This study addresses the lack of clarity regarding human–LLM collaboration mechanisms in Security Operations Centers (SOCs). Drawing on a 10-month longitudinal dataset of 3,090 real-world analyst queries from 45 security professionals, it employs a mixed-methods approach—integrating the NICE Cybersecurity Workforce Framework, large-scale log mining, and qualitative–quantitative analysis—to systematically characterize LLM query intent, interaction patterns, and usage evolution. Results reveal an emergent, on-demand cognitive assistance paradigm: 93% of queries map to standardized cybersecurity competencies; most involve low-level telemetry interpretation and concise communication refinement. This indicates a shift from experimental tool to routine collaborative partner for a subset of analysts—particularly in threat sensing and technical articulation. The findings provide empirically grounded theoretical insights and actionable design principles for operationally viable AI-augmented SOCs.

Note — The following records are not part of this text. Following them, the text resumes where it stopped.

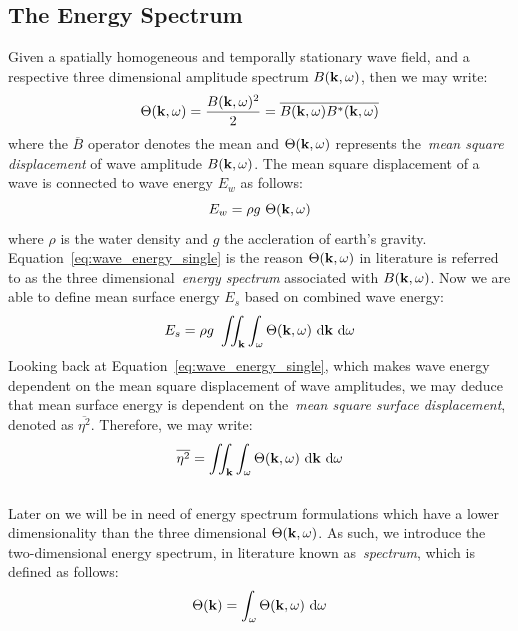 \subsection{The Energy Spectrum}
\label{sec:energy_spectrum}
Given a spatially homogeneous and temporally stationary wave field, and a
respective three dimensional amplitude spectrum $B(\mathbf{k},\omega)$, then we
may write:
\begin{equation}
\label{eq:energy_spectrum_3d}
 \Theta(\mathbf{k}, \omega) = \frac{B(\mathbf{k}, \omega)^2}{2} = 
\overline{B(\mathbf{k}, \omega)B^{*}(\mathbf{k}, \omega)}
\end{equation}
where the $\overline{B}$ operator denotes the mean and
$\Theta(\mathbf{k},\omega)$ represents the~\emph{mean square displacement} of
wave amplitude $B(\mathbf{k},\omega)$. The mean square displacement of a wave
is connected to wave energy $E_w$ as follows:
%
\begin{equation}
\label{eq:wave_energy_single}
 E_w = \rho g~\Theta(\mathbf{k},\omega)
\end{equation}
%
where $\rho$ is the water density and $g$ the accleration of earth's gravity.
Equation~\ref{eq:wave_energy_single} is the reason $\Theta(\mathbf{k},\omega)$
in literature is referred to as the three dimensional~\emph{energy spectrum}
associated with $B(\mathbf{k},\omega)$. Now we are able to define mean surface
energy $E_s$ based on combined wave energy:
%
\begin{equation}
\label{eq:wave_energy_3d}
 E_s = \rho g~\iint_{\mathbf{k}}\int_{\omega}\Theta(\mathbf{k},\omega)
~\mathrm{d}\mathbf{k}~\mathrm{ d}\omega
\end{equation}
%
Looking back at Equation~\ref{eq:wave_energy_single}, which makes wave energy
dependent on the mean square displacement of wave amplitudes, we may deduce that
mean surface energy is dependent on the~\emph{mean square surface displacement},
denoted as $\overline{\eta^2}$. Therefore, we may write:
%
\begin{equation}
\label{eq:mean_square_eta}
\overline{\eta^2} = \iint_{\mathbf{k}}\int_{\omega}\Theta(\mathbf{k},\omega)
~\mathrm{d}\mathbf{k}~\mathrm{d}\omega
\end{equation}
%
\\
Later on we will be in need of energy spectrum formulations which have a lower
dimensionality than the three dimensional $\Theta(\mathbf{k},\omega)$. As such,
we introduce the two-dimensional energy spectrum, in literature known
as~\emph{\wavenumber spectrum}, which is defined as follows:
\begin{equation}
\label{eq:energy_spectrum_2d}
 \Theta(\mathbf{k}) = \int_{\omega} \Theta(\mathbf{k}, \omega)~\mathrm{d}\omega
\end{equation}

The integration of Large Language Models (LLMs) into Security Operations Centres (SOCs) presents a transformative, yet still evolving, opportunity to reduce analyst workload through human-AI collaboration. However, their real-world application in SOCs remains underexplored. To address this gap, we present a longitudinal study of 3,090 analyst queries from 45 SOC analysts over 10 months. Our analysis reveals that analysts use LLMs as on-demand aids for sensemaking and context-building, rather than for making high-stakes determinations, preserving analyst decision authority. The majority of queries are related to interpreting low-level telemetry (e.g., commands) and refining technical communication through short (1-3 turn) interactions. Notably, 93% of queries align with established cybersecurity competencies (NICE Framework), underscoring the relevance of LLM use for SOC-related tasks. Despite variations in tasks and engagement, usage trends indicate a shift from occasional exploration to routine integration, with growing adoption and sustained use among a subset of analysts. We find that LLMs function as flexible, on-demand cognitive aids that augment, rather than replace, SOC expertise. Our study provides actionable guidance for designing context-aware, human-centred AI assistance in security operations, highlighting the need for further in-the-wild research on real-world analyst-LLM collaboration, challenges, and impacts.